Let us proceed further with the thought that peer
pressure and deference to authority are innate human characteristics. What might this imply for our response to
threatening situations? It has long been
believed that humans (and chimps) are programmed to view other groups as a potential
threat that must be repulsed with some form of action. In the human context, this has been used as
an explanation for strife between races and between ethnic groups.
It is the differentness of “the other” that generates a
response that appears to be hatred.
However, in the case of chimpanzees there are no other races or ethnicities,
there are only other groups. “The other”
differs only in being not a member of the group. Is it not reasonable to then assume that
chimpanzees respond based on fear for the health of their group not out of
hatred for another group? In an
environment where food resources are always strained, conflicts at the
boundaries of group domains are inevitable.

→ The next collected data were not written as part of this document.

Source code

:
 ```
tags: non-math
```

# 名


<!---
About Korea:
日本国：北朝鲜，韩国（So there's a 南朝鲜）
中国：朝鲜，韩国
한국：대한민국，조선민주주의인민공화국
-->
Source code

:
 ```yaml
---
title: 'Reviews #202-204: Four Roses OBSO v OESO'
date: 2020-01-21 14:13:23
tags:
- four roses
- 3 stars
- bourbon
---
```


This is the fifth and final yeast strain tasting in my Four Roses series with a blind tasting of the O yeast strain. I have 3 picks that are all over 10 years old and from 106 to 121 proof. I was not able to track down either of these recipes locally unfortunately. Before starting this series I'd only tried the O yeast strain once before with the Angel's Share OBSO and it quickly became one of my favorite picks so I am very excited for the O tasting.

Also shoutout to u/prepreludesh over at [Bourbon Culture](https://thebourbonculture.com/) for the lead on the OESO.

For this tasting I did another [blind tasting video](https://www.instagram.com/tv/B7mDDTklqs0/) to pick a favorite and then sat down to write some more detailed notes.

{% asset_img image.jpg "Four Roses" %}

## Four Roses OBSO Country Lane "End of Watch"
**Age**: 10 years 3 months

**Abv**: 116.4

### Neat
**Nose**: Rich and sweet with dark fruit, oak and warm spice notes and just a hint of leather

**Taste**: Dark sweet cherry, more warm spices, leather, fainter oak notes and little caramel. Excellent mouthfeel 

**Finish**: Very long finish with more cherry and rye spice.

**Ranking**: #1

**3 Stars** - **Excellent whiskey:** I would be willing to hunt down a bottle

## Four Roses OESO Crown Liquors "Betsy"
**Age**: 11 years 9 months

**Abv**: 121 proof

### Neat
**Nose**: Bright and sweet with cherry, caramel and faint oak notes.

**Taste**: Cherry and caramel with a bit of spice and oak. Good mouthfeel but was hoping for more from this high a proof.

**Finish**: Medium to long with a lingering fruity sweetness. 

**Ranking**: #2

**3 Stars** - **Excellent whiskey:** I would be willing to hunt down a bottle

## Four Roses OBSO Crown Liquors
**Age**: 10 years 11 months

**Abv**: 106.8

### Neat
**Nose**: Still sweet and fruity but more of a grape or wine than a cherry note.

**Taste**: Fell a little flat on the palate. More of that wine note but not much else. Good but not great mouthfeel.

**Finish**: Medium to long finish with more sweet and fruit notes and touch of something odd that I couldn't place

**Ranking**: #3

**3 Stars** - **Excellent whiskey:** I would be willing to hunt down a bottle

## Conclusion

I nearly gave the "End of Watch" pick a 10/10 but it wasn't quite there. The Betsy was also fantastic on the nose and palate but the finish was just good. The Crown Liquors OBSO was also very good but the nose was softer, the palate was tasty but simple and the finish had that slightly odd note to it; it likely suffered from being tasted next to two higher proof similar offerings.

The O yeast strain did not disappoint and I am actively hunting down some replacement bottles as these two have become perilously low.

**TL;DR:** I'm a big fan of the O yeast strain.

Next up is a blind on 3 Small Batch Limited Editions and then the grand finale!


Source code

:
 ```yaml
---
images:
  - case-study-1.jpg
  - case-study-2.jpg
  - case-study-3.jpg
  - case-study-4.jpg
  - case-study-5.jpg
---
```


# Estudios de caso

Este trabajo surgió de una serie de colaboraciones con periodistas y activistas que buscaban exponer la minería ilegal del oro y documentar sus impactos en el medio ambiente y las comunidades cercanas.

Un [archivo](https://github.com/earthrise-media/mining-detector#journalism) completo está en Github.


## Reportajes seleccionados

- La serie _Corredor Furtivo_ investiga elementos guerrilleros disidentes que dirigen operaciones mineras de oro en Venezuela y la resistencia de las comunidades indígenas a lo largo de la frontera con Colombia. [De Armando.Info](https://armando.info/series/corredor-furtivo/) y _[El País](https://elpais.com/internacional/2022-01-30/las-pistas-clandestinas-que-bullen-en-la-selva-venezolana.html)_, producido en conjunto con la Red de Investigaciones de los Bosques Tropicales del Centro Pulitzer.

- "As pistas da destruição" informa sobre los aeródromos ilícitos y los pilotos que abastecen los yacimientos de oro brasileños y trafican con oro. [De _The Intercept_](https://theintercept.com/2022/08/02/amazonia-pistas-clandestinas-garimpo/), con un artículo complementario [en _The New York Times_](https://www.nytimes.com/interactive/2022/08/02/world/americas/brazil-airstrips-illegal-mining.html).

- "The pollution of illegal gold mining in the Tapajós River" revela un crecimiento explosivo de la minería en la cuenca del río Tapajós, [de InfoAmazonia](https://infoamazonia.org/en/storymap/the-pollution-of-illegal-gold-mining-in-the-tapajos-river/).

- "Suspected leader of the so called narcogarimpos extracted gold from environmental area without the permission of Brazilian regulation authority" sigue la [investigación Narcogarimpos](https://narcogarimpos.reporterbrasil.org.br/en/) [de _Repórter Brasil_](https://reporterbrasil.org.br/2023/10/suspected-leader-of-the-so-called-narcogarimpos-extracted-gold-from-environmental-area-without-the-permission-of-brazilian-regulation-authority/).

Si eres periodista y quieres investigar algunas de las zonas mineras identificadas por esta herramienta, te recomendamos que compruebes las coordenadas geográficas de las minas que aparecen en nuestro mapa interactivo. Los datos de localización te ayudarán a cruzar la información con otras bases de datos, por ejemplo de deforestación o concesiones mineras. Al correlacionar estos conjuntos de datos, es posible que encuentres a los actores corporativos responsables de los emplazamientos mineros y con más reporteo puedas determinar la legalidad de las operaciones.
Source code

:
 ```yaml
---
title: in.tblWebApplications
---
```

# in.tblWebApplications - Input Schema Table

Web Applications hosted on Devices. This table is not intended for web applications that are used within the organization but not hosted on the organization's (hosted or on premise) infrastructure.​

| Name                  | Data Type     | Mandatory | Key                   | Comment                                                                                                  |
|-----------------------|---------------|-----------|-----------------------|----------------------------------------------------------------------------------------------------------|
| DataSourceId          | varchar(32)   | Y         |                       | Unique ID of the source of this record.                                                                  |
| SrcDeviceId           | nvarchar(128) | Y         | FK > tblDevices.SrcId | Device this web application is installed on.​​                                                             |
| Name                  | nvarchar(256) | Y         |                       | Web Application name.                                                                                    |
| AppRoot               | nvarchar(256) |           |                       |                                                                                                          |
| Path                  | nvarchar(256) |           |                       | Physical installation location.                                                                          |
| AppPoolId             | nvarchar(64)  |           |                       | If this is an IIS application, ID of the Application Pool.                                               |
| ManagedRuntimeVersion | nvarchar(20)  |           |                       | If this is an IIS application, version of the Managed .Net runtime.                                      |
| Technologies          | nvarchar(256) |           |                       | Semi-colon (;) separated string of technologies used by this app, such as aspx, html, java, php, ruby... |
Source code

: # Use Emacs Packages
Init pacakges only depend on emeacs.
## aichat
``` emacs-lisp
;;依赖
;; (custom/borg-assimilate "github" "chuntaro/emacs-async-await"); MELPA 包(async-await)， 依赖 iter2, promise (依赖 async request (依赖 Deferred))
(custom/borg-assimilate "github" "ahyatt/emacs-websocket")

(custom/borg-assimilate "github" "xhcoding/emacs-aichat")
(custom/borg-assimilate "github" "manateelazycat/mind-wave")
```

However, it might be a mistake to imply an offensive motive to what may
be a defensive tactic. One can interpret
chimp behavior as an evolutionary strategy designed to protect the integrity of
the group.
Let us proceed with the notion that humans have an innate
respect for authority, respond strongly to peer pressure, and are motivated not
by hatred of “the other,” but by the need to protect their group.
Ferguson tried to characterize the conditions under which
violence has broken out in the twentieth century. He concluded that one could attribute the
onset of violence to three factors: ethnic conflict, economic volatility, and
empires in decline. The worst violence of
World War II occurred in regions situated between Germany and Russia, including
Poland, Belarus, and Ukraine. These were
regions with uncertain national boundaries and a great deal of ethnic mixing. For example, the boundary between Poland and
Ukraine was moved eastward after World War I.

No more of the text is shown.